### What you have to do
Quote, with no changes, the lines that run from the top of the material to the line with "sites | Safety |", both included.
··· The data ···
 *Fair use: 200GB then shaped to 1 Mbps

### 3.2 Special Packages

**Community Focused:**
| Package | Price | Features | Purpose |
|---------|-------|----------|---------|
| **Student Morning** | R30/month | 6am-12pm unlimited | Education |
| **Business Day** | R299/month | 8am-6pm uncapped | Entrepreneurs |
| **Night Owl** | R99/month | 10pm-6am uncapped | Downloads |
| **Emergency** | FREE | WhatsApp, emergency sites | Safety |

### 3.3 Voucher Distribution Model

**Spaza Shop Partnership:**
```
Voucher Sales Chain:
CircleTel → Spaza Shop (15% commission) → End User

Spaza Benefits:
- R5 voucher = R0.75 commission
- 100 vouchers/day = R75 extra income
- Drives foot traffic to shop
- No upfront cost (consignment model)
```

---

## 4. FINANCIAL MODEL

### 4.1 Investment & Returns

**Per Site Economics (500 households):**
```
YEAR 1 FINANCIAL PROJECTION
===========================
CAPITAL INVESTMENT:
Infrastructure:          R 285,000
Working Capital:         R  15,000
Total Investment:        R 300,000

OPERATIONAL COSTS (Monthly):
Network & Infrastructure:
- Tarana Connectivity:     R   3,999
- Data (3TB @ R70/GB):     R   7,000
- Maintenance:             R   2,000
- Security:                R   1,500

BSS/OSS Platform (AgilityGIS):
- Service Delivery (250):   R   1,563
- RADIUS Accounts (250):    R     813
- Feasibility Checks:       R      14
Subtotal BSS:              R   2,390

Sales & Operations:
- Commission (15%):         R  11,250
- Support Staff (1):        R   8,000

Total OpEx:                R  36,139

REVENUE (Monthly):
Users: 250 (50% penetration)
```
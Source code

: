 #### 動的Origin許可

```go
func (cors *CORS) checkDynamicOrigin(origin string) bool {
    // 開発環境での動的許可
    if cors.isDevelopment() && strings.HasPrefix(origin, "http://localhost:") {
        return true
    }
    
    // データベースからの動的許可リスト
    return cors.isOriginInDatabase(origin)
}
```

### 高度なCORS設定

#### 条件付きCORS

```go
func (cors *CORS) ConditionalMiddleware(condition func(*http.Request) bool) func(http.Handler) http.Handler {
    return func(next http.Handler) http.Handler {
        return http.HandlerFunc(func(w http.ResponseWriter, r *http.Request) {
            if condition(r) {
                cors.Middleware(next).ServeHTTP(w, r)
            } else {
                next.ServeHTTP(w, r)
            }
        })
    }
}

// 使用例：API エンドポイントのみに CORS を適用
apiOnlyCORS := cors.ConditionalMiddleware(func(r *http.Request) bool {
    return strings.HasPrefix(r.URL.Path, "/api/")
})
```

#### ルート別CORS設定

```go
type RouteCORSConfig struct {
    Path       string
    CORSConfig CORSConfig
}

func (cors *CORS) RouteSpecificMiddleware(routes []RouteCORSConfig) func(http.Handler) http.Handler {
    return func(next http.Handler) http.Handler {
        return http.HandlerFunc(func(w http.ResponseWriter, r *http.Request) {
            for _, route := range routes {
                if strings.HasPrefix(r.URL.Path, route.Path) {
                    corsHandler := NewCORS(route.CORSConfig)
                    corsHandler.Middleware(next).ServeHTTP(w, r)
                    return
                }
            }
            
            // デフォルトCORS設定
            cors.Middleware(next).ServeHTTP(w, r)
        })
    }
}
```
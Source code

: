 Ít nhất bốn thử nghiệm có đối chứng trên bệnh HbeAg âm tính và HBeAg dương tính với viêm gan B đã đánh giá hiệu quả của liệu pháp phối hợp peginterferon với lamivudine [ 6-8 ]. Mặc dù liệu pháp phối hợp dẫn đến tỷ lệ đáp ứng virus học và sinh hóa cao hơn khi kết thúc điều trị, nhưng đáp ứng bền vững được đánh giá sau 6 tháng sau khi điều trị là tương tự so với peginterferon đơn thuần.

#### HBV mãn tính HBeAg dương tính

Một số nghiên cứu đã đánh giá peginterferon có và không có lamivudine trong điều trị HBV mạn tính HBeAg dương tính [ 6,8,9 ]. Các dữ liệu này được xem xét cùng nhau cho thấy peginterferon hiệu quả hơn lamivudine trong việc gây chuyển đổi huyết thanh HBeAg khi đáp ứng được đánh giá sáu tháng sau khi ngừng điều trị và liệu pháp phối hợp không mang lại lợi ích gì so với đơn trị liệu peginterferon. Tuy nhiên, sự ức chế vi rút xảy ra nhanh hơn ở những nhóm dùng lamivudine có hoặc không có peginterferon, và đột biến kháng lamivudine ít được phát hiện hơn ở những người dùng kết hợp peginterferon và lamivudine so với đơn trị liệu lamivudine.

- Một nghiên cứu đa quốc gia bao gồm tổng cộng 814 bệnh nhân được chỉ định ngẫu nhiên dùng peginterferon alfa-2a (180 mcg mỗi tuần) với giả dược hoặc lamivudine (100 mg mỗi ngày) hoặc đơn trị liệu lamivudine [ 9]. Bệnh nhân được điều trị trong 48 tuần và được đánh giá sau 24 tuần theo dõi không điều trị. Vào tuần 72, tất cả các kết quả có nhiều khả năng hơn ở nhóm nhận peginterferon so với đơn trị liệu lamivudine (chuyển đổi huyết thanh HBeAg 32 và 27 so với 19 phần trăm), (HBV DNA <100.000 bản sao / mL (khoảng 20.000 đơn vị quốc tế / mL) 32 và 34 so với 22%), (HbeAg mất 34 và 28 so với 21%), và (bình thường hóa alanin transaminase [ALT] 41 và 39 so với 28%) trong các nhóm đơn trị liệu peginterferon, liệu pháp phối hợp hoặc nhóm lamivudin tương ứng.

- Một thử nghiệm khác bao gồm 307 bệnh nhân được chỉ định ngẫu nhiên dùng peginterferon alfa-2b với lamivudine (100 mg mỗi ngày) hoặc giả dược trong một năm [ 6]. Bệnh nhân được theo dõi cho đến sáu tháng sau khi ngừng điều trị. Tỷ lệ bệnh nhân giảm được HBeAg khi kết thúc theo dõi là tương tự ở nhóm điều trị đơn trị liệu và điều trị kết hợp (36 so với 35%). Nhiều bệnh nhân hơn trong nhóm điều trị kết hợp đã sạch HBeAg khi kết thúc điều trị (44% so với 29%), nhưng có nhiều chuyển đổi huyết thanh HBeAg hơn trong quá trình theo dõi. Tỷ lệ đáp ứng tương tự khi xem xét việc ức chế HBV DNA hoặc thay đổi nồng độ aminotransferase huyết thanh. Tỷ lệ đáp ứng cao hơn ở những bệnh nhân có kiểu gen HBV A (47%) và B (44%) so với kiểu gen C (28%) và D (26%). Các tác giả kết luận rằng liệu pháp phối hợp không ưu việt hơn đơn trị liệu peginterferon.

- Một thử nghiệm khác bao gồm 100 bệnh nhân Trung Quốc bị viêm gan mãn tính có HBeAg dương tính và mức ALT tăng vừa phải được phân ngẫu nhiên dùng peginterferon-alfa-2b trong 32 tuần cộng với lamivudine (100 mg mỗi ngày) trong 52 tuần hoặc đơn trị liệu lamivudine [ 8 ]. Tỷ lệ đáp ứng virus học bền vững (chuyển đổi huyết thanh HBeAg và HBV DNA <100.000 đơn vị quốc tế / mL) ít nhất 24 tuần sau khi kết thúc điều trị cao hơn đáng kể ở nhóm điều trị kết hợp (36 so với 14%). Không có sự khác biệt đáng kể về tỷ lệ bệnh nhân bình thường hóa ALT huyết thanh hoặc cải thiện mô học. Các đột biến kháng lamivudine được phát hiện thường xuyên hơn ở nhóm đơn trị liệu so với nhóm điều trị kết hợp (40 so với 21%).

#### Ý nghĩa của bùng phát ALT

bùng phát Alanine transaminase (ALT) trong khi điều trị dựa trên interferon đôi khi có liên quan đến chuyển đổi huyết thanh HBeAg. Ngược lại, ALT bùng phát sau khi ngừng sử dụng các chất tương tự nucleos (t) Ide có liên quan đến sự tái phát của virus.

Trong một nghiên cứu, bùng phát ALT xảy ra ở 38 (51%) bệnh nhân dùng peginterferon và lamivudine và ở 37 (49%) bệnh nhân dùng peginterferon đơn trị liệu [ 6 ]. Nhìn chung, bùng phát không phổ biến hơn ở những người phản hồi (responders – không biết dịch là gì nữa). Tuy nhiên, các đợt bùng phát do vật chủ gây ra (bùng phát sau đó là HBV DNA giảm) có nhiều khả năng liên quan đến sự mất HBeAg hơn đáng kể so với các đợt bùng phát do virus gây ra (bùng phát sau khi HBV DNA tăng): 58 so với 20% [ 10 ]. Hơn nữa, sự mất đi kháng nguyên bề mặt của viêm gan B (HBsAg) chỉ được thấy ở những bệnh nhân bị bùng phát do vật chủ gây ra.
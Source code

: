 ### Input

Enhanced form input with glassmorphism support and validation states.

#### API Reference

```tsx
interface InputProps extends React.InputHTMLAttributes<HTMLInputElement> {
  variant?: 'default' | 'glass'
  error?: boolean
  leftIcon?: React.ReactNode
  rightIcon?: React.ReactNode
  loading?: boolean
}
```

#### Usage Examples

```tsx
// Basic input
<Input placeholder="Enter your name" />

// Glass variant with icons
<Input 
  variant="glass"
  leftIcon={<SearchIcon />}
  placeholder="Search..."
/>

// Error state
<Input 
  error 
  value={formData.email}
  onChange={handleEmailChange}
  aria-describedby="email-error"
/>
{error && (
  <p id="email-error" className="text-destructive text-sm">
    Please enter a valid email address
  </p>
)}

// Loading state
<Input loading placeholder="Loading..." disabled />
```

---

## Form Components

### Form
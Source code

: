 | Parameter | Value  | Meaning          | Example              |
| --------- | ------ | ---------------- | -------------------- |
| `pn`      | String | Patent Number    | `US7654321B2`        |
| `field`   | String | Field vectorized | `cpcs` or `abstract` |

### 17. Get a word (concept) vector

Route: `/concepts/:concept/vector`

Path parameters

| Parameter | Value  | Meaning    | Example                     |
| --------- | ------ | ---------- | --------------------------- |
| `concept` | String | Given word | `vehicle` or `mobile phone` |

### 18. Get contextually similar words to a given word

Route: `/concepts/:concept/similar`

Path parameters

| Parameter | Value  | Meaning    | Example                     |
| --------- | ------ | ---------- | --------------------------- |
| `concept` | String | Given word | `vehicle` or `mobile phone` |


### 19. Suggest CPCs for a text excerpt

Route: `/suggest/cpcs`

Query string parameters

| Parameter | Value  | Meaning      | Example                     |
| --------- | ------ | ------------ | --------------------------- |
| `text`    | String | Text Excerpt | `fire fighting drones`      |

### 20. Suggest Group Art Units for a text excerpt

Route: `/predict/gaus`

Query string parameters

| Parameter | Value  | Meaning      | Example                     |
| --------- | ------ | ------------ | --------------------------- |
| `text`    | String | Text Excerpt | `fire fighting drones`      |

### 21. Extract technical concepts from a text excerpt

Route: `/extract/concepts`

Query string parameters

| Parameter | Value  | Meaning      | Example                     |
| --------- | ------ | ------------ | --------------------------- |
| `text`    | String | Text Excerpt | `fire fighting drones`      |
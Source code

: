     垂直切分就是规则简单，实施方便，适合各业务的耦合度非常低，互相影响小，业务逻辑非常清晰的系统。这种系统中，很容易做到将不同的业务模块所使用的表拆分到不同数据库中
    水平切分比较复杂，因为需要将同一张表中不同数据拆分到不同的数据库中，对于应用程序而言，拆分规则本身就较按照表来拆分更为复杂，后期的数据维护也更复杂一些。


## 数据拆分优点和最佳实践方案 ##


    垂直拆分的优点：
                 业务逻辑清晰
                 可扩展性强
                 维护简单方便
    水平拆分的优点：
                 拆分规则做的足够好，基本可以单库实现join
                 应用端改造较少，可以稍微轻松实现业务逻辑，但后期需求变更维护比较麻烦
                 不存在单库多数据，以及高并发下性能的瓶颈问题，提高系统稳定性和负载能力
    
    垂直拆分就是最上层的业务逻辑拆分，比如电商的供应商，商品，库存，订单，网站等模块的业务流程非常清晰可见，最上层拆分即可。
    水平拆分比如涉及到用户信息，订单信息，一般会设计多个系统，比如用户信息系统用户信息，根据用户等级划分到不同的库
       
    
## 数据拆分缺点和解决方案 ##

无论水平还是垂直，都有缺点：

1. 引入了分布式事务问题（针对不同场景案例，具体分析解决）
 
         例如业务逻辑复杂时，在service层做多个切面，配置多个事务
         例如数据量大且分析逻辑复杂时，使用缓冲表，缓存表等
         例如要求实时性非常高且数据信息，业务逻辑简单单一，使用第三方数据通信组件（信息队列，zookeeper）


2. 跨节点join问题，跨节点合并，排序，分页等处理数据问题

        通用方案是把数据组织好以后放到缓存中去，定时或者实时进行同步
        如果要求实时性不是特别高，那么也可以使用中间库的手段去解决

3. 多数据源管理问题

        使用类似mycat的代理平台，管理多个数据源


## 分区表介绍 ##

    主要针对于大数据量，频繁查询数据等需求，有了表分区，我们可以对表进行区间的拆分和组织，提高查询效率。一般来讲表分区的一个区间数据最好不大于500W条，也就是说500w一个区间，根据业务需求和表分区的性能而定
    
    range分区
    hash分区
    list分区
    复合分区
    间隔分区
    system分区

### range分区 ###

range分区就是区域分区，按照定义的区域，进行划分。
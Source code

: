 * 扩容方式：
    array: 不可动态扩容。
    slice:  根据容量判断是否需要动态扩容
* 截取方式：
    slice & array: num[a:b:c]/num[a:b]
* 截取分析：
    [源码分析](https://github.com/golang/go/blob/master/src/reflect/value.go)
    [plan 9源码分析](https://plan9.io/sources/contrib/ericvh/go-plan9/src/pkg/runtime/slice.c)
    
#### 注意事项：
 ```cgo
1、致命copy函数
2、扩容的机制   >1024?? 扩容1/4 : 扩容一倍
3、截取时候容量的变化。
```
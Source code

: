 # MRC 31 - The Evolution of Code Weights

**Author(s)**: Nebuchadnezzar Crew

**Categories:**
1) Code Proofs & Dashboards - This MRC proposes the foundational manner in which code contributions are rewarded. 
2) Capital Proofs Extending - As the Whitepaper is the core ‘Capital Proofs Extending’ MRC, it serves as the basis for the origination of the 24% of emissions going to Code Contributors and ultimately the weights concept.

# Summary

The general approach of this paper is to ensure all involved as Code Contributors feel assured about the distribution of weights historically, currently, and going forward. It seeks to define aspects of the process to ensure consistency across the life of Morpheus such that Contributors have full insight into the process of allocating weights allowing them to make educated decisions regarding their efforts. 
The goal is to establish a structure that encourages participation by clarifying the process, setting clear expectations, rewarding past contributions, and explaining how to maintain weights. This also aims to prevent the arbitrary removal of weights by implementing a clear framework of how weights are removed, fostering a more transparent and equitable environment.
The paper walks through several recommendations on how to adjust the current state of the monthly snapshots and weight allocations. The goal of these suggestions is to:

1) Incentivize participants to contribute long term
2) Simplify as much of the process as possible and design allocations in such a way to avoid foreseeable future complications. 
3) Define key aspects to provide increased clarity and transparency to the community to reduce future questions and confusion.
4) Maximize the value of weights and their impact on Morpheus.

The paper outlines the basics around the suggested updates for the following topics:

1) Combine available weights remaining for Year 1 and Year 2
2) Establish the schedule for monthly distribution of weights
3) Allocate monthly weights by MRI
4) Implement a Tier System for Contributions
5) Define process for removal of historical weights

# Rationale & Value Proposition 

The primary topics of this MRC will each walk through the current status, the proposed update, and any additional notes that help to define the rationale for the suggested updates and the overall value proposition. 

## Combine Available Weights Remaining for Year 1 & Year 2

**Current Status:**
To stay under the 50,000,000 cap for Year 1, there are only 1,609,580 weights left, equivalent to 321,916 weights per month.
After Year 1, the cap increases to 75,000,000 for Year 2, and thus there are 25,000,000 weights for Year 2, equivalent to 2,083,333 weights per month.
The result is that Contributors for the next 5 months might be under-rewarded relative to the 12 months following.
···
### Worked solution
 *Fair use: 200GB then shaped to 1 Mbps

### 3.2 Special Packages

**Community Focused:**
| Package | Price | Features | Purpose |
|---------|-------|----------|---------|
| **Student Morning** | R30/month | 6am-12pm unlimited | Education |
| **Business Day** | R299/month | 8am-6pm uncapped | Entrepreneurs |
| **Night Owl** | R99/month | 10pm-6am uncapped | Downloads |
| **Emergency** | FREE | WhatsApp, emergency sites | Safety |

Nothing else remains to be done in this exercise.